| PROBLEM DESCRIPTION |
The line count for "怎么获取buck电路的传递函数" is all that is needed: say how many lines in the listing below contain it.

##### DATA EXCERPTS #####

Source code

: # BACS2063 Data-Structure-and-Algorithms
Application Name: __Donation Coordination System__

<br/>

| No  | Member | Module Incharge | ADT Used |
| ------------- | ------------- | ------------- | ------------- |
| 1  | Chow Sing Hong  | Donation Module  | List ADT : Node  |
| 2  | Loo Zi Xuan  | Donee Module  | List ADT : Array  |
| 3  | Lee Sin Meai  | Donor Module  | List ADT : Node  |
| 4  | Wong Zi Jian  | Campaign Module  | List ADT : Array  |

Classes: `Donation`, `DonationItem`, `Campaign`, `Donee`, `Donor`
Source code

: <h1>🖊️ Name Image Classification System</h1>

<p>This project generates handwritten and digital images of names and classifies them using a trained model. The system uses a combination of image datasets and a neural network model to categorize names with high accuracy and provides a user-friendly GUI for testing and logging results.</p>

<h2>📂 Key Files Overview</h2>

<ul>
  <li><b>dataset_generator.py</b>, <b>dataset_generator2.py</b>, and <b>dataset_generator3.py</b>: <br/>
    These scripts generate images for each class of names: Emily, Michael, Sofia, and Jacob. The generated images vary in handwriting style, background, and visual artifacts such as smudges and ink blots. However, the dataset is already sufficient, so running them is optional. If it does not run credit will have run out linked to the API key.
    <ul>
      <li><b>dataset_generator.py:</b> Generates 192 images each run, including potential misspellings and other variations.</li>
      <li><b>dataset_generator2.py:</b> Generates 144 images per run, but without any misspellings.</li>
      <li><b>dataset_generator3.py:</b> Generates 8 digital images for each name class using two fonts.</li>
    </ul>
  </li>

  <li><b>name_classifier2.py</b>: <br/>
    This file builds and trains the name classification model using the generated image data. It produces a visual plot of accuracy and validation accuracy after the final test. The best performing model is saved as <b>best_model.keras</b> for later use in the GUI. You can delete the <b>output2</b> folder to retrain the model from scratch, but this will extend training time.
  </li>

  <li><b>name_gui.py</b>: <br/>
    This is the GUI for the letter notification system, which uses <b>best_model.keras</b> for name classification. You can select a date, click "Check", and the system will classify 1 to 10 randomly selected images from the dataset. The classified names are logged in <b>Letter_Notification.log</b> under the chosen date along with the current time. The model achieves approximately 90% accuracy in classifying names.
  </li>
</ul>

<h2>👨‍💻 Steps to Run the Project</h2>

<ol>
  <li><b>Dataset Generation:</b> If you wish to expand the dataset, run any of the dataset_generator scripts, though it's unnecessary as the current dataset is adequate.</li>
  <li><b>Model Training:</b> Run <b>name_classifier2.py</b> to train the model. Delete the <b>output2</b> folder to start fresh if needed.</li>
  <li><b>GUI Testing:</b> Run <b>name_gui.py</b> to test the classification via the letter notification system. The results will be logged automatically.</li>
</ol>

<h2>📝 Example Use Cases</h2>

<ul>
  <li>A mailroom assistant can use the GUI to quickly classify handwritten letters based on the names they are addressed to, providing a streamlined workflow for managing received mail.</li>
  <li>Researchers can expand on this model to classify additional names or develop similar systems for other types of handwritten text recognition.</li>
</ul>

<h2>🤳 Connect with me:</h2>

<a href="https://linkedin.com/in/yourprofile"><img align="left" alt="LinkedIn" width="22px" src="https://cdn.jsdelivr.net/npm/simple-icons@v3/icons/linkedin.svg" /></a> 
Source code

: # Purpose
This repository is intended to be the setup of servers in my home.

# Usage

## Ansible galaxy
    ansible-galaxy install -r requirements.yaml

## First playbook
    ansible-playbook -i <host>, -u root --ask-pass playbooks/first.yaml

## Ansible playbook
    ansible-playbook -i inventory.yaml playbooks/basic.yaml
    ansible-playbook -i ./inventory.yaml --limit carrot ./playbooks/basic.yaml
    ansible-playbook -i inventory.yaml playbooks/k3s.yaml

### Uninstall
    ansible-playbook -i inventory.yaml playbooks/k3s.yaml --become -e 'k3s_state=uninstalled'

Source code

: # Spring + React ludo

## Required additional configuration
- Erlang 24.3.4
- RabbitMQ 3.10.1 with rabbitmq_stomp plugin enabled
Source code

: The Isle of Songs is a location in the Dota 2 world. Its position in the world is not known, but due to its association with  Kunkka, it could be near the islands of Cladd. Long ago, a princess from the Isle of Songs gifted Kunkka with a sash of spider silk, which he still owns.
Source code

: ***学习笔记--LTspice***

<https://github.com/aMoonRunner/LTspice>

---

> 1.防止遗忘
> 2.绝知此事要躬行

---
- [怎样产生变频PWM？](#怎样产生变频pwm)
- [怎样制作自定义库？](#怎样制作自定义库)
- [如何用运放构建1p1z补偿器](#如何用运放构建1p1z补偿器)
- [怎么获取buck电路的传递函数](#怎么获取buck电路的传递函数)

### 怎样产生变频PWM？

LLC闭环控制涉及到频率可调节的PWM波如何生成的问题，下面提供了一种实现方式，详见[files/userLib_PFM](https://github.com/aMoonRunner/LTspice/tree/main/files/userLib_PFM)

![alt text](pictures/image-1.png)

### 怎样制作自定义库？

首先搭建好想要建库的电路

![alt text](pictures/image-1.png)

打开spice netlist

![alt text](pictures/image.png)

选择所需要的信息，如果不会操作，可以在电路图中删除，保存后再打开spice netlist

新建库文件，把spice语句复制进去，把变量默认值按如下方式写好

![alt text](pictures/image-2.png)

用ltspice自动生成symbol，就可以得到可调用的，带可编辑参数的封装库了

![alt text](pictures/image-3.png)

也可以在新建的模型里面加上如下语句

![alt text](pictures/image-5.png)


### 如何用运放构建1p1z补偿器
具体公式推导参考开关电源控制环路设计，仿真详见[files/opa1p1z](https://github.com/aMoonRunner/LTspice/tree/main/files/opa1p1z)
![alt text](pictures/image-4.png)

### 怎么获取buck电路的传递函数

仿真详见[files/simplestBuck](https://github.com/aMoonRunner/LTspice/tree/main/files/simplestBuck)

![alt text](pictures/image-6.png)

#####

| YOUR SOLUTION |
2